Creating a game concept without coding skills: Pixonic's very first PixJam

Nikita Guk is chief strategy officer at Pixonic.

We recently held the first game concept design jam in our company and I want to share our experience.

The main idea was to push our own limits and foster the inner creativity of as many of our co-workers as possible - even those not involved in game design or who have zero coding skills.

Our COO, Igor Klyukin, was the one who offered to start the game jam format since it’s been shown to be a great approach to solving creative problems.

We didn’t create any prototypes. The main goal was to create a first impression of a game - like the one you get when you first see a game in an app store. So the result of the teams’ work was a concept page with some key art and a description. We then voted for the games we would want to launch.
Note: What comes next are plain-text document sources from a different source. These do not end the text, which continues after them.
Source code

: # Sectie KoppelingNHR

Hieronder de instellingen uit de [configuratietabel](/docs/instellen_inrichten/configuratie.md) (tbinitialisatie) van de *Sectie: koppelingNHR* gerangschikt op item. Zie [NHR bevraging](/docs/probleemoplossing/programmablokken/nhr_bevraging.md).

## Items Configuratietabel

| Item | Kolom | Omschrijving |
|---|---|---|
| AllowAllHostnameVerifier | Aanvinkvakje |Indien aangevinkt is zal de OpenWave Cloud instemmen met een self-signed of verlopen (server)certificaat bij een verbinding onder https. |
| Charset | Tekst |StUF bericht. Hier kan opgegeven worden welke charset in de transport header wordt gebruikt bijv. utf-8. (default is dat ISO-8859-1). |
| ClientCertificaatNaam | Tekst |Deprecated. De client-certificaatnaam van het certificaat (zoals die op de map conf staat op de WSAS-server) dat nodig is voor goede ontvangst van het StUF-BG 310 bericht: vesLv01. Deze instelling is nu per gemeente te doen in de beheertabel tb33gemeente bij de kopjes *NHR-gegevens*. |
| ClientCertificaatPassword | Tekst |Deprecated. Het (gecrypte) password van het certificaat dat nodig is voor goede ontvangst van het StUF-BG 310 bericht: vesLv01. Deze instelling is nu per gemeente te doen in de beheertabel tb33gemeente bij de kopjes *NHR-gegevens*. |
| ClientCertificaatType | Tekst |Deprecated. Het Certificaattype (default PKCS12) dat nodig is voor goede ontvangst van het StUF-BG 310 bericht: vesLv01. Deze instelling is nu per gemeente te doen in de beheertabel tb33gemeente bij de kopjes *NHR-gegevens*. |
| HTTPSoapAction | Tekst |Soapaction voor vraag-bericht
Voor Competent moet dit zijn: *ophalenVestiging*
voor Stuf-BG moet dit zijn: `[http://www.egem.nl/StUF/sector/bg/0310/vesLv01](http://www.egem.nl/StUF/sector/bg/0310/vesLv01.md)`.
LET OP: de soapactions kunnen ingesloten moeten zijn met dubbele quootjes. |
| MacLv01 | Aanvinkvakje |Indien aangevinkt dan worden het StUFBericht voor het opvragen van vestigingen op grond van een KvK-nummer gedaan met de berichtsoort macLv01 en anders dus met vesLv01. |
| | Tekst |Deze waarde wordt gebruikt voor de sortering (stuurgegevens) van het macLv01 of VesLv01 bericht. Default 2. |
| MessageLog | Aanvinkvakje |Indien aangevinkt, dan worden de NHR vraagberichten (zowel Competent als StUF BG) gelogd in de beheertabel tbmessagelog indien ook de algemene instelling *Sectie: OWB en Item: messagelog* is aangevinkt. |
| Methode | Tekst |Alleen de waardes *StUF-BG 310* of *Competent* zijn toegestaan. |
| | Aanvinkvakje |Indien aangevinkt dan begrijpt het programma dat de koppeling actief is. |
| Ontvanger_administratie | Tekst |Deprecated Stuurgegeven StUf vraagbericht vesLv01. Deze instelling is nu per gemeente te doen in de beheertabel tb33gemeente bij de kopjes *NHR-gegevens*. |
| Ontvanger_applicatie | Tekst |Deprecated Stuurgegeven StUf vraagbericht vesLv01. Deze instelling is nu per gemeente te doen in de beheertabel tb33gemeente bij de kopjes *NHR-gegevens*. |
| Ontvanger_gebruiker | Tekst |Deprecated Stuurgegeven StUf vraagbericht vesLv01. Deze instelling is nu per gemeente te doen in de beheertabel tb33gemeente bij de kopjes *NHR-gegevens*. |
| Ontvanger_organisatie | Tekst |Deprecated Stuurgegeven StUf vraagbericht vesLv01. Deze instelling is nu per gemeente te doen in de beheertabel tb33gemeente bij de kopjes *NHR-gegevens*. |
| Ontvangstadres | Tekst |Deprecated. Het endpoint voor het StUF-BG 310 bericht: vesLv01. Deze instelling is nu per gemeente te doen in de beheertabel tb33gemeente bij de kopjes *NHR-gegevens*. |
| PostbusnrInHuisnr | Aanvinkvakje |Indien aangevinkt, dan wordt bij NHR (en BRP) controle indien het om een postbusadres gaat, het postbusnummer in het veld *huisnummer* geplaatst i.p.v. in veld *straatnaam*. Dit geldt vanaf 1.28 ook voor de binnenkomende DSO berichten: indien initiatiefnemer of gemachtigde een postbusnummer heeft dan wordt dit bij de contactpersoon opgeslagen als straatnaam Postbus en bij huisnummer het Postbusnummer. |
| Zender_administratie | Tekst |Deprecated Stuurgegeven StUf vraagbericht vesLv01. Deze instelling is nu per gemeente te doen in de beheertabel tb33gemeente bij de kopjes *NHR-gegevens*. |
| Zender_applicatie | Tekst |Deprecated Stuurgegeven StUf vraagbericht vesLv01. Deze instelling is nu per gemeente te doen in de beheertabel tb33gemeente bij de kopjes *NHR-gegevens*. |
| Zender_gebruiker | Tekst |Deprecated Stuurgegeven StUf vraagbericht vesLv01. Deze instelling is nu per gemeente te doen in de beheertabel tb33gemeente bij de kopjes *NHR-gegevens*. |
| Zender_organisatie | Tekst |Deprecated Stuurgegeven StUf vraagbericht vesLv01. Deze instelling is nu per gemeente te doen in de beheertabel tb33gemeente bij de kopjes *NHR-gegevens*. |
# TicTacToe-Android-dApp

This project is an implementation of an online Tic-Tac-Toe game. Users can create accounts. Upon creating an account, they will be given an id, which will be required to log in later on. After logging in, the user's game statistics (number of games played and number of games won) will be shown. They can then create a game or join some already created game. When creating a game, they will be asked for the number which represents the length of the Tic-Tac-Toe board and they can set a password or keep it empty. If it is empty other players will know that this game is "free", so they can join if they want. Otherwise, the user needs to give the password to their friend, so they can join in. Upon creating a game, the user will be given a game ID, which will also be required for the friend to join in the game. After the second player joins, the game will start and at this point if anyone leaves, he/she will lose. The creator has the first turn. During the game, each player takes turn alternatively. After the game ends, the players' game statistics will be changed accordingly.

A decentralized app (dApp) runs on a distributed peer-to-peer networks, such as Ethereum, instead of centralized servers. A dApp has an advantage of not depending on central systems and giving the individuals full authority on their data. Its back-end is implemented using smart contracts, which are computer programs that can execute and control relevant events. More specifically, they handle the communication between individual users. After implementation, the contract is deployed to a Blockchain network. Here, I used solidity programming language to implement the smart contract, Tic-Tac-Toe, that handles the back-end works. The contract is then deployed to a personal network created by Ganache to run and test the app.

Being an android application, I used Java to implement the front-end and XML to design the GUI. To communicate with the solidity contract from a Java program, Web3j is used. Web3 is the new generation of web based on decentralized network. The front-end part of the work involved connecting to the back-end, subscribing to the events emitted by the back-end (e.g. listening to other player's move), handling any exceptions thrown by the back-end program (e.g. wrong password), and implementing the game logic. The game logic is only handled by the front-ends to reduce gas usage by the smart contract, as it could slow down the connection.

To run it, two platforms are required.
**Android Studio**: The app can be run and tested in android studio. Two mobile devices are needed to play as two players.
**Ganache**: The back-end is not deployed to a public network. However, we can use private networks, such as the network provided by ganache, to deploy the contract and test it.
After that, we showed the winning concepts to our marketing team to research and evaluate if these games could be successful on the market. And if they were, we would have started developing them. For real.

Pushing the limits

So why did we want all the company to participate in a game jam in the first place? Well, we think that working on ideas any of our employees can offer is beneficial for the company.

We’re trying to create an environment where diverse ideas can be cultivated and turned into real projects. Yes, we do love prototyping, testing and analysing; but creating an impression of a game at the concept stage is a whole new skill to learn.

Keep in mind that a great game idea can come to anyone, not just a game designer. That’s why we need to encourage an atmosphere in which any employee in the company can offer their ideas and thoughts.

A lot of things in our company have been accomplished because of such an atmosphere, from shifting from social to mobile games to buying a PS4 for our chillout space.

Igor Klyukin, COO Pixonic at the PixJam

We kept the rules minimal: anyone could participate (we had 25 participating teams), no coding, no professional artwork (if there are no artists on the team), no setting or genre limitations, only five hours to brainstorm and create a fake mobile game page that would make people want to download it.

While some teams picked their teammates from different departments, others chose their closest co-workers that they’re already comfortable working with. So it was also a kind of drill for team making and organisational skills.

Emotions over prototypes

Most mobile games have one distinctive concept or gameplay feature they revolve around. That’s why we allowed using any screenshots, references, sketches and descriptions to give the desired impression and vibe.

This is what one of the concepts looked like:

THUNDERGODZ — The game where evil prevails and the player is the only force that it’s afraid of. But the main character is already bored after killing so many monsters, so now the player has to help destroy enemies even faster and more insidious than before.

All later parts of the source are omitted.